Esquire’s annual Best & Brightest list showcases the nation’s top minds in the worlds of science, culture, education, public service and the arts.
Colvin joined Rice in 1996 and became the director of CBEN five years later. CBEN was the first academic research center dedicated to studying the interaction of nanomaterials with living organisms and ecosystems. Under Colvin’s leadership, the center has spearheaded international efforts to get industrial, regulatory, academic and nongovernmental leaders to agree on research agendas for nanotoxicology and environmental nanotechnology. She has twice testified before Congress on those issues, most recently last month.

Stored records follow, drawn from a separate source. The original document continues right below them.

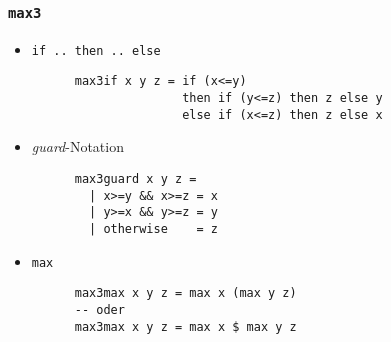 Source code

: \documentclass{beamer}
\begin{document}
\begin{frame}[fragile]
  \frametitle{\lstinline{max3}}
  \begin{itemize}
  \item \lstinline{if .. then .. else}
    \pause
    \begin{lstlisting}
      max3if x y z = if (x<=y)
                     then if (y<=z) then z else y
                     else if (x<=z) then z else x
    \end{lstlisting}
    \pause
  \item \emph{guard}-Notation
    \pause
    \begin{lstlisting}
      max3guard x y z =
        | x>=y && x>=z = x
        | y>=x && y>=z = y
        | otherwise    = z
    \end{lstlisting}
    \pause
  \item \lstinline{max}
    \pause
    \begin{lstlisting}
      max3max x y z = max x (max y z)
      -- oder
      max3max x y z = max x $ max y z
    \end{lstlisting}
  \end{itemize}
\end{frame}
\end{document}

Her research group has conducted groundbreaking toxicological studies on fullerenes and other nanoparticles. With nanorust, Colvin collaborated with Civil and Environmental Engineering’s Mason Tomson, Physics and Astronomy’s Doug Natelson and others to unravel the mysterious magnetic properties of nanoparticles that can clean arsenic from drinking water. The discovery was named one of the Top Five Nanotech Breakthroughs of 2006 by Forbes magazine.